§ **Exercise**
Give the number of lines in the entries that contain "wave". State only the count.
----- Source material -----
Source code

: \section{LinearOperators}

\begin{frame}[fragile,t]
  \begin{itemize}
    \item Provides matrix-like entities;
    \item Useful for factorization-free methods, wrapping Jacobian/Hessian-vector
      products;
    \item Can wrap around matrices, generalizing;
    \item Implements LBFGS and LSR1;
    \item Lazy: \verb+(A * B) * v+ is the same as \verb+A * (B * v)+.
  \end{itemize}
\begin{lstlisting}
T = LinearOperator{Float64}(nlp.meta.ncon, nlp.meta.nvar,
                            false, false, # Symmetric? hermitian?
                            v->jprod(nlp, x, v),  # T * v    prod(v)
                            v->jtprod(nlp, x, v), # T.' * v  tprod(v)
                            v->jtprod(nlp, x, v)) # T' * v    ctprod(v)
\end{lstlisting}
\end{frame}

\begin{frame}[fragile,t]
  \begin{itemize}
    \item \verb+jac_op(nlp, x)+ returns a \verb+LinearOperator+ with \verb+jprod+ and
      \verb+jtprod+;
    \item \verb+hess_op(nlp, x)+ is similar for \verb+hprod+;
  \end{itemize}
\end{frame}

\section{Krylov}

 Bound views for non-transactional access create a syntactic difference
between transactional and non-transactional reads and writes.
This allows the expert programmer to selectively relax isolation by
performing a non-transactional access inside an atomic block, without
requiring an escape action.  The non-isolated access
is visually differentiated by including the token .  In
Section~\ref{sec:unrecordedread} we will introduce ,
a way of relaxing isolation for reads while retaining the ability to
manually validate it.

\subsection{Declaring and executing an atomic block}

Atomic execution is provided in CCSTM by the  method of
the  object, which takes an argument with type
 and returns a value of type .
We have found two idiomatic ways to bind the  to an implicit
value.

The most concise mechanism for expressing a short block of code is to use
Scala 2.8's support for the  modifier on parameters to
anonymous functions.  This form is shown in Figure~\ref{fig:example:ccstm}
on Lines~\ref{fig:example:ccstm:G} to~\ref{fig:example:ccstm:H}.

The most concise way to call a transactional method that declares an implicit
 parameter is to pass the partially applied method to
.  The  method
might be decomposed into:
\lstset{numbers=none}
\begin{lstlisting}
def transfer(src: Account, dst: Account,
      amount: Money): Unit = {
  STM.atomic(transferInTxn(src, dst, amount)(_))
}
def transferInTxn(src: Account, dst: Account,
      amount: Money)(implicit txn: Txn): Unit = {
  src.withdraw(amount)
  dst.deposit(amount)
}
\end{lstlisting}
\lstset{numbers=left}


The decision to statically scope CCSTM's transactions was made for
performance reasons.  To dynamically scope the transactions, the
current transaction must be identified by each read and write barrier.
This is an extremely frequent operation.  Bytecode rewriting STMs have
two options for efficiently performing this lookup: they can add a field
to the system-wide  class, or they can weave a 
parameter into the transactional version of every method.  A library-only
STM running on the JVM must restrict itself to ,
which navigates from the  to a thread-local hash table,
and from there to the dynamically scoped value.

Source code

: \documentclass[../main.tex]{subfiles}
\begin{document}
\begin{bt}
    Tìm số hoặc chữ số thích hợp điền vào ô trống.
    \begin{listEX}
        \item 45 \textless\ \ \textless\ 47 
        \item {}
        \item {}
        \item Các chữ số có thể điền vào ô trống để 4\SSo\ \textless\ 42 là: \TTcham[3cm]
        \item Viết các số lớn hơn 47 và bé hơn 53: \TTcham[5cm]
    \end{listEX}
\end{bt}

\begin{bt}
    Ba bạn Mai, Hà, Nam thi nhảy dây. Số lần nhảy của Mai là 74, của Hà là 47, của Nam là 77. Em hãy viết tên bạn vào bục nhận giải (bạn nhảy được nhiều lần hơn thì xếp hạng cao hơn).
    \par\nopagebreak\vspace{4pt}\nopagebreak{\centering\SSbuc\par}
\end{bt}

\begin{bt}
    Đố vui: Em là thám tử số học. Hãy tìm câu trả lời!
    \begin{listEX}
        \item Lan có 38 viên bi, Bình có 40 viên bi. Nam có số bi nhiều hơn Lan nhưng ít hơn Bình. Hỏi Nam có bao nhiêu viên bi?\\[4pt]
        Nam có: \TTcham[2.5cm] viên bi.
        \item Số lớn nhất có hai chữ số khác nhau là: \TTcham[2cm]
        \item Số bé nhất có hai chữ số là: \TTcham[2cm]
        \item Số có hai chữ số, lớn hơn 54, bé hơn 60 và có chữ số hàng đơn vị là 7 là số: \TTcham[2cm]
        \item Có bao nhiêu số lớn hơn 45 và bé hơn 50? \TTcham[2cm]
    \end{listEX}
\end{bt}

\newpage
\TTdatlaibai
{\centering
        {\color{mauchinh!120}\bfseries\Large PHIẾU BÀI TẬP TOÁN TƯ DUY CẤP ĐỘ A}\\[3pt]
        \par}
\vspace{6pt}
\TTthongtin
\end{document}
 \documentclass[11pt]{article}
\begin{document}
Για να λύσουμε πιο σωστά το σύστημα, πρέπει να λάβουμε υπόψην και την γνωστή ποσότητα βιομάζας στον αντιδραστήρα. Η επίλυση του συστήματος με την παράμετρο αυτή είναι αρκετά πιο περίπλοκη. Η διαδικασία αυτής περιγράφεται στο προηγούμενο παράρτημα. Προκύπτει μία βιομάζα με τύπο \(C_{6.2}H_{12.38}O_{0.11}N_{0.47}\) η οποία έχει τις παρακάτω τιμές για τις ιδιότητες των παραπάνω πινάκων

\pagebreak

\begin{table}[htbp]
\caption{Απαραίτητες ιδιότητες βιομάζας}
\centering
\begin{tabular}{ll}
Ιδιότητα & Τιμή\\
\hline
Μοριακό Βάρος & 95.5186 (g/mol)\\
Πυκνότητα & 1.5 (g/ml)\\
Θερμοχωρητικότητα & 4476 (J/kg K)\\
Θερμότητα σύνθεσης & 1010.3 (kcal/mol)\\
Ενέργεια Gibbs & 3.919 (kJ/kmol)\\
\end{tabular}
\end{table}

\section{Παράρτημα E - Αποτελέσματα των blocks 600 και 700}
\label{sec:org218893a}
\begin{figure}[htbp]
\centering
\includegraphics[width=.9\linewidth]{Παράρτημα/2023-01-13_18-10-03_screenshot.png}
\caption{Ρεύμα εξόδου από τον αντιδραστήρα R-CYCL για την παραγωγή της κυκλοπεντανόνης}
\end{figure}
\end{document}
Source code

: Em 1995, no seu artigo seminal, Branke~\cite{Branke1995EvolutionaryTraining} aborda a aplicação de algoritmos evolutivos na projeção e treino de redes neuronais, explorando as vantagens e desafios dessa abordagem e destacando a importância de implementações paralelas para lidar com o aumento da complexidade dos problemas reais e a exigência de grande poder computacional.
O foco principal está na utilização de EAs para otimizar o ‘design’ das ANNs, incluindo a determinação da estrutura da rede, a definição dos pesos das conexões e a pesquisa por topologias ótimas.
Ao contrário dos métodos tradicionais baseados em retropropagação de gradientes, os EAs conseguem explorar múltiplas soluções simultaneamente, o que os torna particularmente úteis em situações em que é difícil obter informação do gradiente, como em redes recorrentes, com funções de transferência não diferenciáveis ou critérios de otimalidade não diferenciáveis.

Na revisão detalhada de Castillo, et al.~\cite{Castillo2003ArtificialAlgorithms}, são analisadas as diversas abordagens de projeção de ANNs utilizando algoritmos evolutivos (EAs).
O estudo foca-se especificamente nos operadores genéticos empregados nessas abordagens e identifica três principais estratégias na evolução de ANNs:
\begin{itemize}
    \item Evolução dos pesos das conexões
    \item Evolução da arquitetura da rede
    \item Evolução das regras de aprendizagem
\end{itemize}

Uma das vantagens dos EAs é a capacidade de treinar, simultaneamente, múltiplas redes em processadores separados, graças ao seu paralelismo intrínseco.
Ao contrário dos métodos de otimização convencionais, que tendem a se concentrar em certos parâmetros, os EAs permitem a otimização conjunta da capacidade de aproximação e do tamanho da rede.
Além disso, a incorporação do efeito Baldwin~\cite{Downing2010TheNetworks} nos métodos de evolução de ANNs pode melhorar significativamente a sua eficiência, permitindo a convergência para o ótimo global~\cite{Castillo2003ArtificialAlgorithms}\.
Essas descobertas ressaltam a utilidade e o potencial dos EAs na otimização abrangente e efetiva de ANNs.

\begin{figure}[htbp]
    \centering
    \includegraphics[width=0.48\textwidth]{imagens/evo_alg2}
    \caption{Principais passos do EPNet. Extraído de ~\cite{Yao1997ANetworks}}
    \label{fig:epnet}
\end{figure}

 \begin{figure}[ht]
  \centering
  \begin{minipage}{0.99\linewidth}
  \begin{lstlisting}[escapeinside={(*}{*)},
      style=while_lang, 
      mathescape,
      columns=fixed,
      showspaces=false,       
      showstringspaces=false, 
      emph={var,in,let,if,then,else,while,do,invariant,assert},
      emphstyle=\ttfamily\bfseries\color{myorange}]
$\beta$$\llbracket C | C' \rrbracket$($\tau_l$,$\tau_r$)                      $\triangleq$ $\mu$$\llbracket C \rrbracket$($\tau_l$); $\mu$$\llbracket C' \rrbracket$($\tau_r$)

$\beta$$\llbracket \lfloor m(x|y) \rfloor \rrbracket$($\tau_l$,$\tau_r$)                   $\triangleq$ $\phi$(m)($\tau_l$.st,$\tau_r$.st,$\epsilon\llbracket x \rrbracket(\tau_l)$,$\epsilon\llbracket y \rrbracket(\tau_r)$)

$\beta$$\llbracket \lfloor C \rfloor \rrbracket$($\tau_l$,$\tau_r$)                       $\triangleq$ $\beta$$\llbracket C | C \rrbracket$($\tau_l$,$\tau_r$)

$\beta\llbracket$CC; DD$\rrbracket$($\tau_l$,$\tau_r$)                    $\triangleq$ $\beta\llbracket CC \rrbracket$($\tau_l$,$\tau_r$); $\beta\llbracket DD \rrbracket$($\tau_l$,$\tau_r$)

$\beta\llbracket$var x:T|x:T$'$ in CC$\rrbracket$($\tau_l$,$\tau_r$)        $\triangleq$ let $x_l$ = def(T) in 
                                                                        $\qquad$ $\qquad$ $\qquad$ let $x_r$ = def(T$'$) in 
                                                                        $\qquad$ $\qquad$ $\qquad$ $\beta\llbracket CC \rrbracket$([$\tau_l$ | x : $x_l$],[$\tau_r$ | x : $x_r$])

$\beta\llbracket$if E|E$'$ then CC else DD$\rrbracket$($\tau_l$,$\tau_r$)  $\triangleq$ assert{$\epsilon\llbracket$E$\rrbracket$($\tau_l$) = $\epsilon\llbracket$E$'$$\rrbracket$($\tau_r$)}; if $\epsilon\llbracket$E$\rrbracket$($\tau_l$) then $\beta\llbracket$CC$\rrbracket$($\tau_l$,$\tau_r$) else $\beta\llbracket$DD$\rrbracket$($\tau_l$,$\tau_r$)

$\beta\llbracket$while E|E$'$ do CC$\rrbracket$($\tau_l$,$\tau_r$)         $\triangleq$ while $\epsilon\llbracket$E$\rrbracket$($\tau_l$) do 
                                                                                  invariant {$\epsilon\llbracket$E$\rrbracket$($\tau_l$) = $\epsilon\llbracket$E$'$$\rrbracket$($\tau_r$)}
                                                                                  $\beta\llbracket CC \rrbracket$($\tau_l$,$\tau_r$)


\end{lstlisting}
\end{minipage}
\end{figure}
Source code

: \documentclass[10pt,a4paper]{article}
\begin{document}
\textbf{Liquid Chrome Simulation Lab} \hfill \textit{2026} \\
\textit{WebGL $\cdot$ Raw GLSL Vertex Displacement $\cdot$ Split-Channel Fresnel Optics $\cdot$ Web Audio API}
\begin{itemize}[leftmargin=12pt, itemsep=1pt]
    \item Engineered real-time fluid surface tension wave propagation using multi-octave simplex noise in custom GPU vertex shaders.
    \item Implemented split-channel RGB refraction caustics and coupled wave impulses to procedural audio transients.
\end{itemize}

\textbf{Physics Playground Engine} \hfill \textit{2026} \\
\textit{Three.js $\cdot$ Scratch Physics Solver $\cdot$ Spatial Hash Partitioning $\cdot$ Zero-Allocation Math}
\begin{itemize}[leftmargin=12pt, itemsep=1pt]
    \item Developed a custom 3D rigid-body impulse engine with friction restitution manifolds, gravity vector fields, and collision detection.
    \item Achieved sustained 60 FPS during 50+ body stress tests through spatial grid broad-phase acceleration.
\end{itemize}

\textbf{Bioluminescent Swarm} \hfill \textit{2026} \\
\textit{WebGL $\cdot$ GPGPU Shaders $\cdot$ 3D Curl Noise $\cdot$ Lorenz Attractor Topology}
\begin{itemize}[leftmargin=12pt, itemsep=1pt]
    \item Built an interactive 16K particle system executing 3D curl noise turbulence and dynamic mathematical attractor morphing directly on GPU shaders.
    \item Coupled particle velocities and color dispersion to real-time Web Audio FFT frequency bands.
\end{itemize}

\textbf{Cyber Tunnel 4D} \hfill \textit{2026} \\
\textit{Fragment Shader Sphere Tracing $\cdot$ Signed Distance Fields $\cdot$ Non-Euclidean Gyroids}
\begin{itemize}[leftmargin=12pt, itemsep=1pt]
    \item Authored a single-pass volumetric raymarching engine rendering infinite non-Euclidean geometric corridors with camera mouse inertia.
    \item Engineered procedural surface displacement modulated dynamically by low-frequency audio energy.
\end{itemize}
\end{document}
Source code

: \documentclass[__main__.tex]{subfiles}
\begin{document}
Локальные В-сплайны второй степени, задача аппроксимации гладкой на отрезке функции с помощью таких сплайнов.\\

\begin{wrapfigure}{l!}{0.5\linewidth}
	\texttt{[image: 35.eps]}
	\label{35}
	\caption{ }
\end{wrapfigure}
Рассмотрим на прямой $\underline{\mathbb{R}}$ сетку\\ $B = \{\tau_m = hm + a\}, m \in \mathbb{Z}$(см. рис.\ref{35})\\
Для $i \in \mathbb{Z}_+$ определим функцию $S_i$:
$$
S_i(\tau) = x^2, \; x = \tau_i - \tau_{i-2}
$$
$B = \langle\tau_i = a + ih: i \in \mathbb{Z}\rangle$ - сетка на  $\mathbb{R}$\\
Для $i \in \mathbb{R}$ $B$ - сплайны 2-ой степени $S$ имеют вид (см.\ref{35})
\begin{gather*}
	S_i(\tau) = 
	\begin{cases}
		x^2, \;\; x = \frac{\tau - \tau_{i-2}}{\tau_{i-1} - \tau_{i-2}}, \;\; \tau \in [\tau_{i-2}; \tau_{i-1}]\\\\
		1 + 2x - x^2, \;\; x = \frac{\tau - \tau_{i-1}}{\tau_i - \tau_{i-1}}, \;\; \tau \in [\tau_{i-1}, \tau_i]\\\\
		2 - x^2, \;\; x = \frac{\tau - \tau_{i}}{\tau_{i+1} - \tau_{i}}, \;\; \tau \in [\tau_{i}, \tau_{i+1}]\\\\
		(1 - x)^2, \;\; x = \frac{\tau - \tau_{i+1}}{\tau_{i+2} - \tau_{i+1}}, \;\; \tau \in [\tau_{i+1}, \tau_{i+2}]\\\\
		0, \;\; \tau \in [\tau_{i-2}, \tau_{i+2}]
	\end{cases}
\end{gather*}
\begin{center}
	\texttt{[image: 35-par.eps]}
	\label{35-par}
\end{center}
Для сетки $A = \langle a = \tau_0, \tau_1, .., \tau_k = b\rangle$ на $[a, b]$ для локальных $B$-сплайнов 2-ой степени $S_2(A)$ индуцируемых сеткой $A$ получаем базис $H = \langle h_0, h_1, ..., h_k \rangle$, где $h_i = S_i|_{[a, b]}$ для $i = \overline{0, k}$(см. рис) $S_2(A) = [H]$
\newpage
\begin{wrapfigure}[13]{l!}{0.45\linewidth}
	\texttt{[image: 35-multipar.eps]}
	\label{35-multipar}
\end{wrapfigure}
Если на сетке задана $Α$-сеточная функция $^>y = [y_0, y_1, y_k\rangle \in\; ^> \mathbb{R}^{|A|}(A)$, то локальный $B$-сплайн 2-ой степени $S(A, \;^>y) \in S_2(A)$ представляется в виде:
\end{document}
-----
§ **Task answer**
2